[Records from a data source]
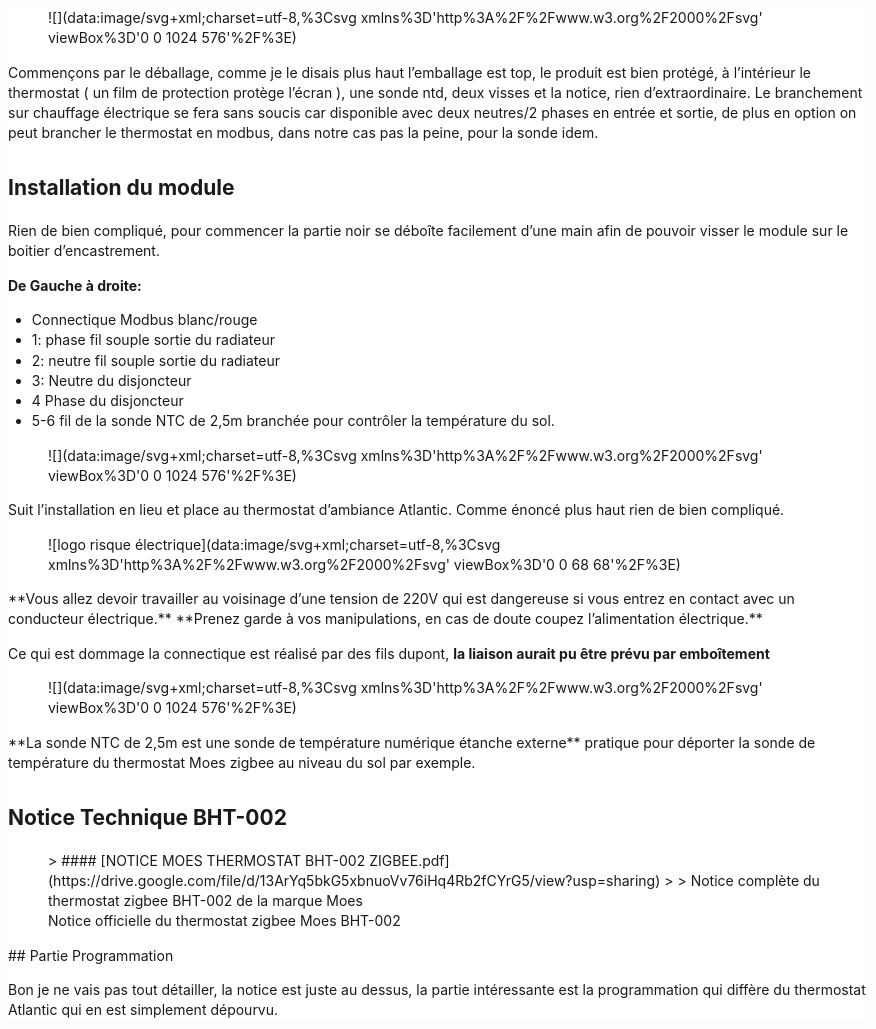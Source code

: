 <figure class="wp-block-image size-large">![](data:image/svg+xml;charset=utf-8,%3Csvg xmlns%3D'http%3A%2F%2Fwww.w3.org%2F2000%2Fsvg' viewBox%3D'0 0 1024 576'%2F%3E)</figure>Commençons par le déballage, comme je le disais plus haut l’emballage est top, le produit est bien protégé, à l’intérieur le thermostat ( un film de protection protège l’écran ), une sonde ntd, deux visses et la notice, rien d’extraordinaire. Le branchement sur chauffage électrique se fera sans soucis car disponible avec deux neutres/2 phases en entrée et sortie, de plus en option on peut brancher le thermostat en modbus, dans notre cas pas la peine, pour la sonde idem.

## Installation du module

Rien de bien compliqué, pour commencer la partie noir se déboîte facilement d’une main afin de pouvoir visser le module sur le boitier d’encastrement.

**De Gauche à droite:**

- Connectique Modbus blanc/rouge
- 1: phase fil souple sortie du radiateur
- 2: neutre fil souple sortie du radiateur
- 3: Neutre du disjoncteur
- 4 Phase du disjoncteur
- 5-6 fil de la sonde NTC de 2,5m branchée pour contrôler la température du sol.

<figure class="wp-block-image size-large">![](data:image/svg+xml;charset=utf-8,%3Csvg xmlns%3D'http%3A%2F%2Fwww.w3.org%2F2000%2Fsvg' viewBox%3D'0 0 1024 576'%2F%3E)</figure>Suit l’installation en lieu et place au thermostat d’ambiance Atlantic. Comme énoncé plus haut rien de bien compliqué.

<div class="wp-block-image"><figure class="alignleft is-resized">![logo risque électrique](data:image/svg+xml;charset=utf-8,%3Csvg xmlns%3D'http%3A%2F%2Fwww.w3.org%2F2000%2Fsvg' viewBox%3D'0 0 68 68'%2F%3E)</figure></div>**Vous allez devoir travailler au voisinage d’une tension de 220V qui est dangereuse si vous entrez en contact avec un conducteur électrique.** **Prenez garde à vos manipulations, en cas de doute coupez l’alimentation électrique.**

Ce qui est dommage la connectique est réalisé par des fils dupont, **la liaison aurait pu être prévu par emboîtement**

<figure class="wp-block-image size-large">![](data:image/svg+xml;charset=utf-8,%3Csvg xmlns%3D'http%3A%2F%2Fwww.w3.org%2F2000%2Fsvg' viewBox%3D'0 0 1024 576'%2F%3E)</figure>**La sonde NTC de 2,5m est une sonde de température numérique étanche externe** pratique pour déporter la sonde de température du thermostat Moes zigbee au niveau du sol par exemple.

## Notice Technique BHT-002

<figure class="wp-block-embed is-type-rich is-provider-google-docs wp-block-embed-google-docs"><div class="wp-block-embed__wrapper">> #### [NOTICE MOES THERMOSTAT BHT-002 ZIGBEE.pdf](https://drive.google.com/file/d/13ArYq5bkG5xbnuoVv76iHq4Rb2fCYrG5/view?usp=sharing)
> 
> Notice complète du thermostat zigbee BHT-002 de la marque Moes

<script async="" charset="UTF-8" src="//cdn.embedly.com/widgets/platform.js"></script></div><figcaption>Notice officielle du thermostat zigbee Moes BHT-002</figcaption></figure>## Partie Programmation

Bon je ne vais pas tout détailler, la notice est juste au dessus, la partie intéressante est la programmation qui diffère du thermostat Atlantic qui en est simplement dépourvu.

- Task prompt:
Looking at the records above, work out how many lines contain "module". Give the number only.

- Exercise result:
2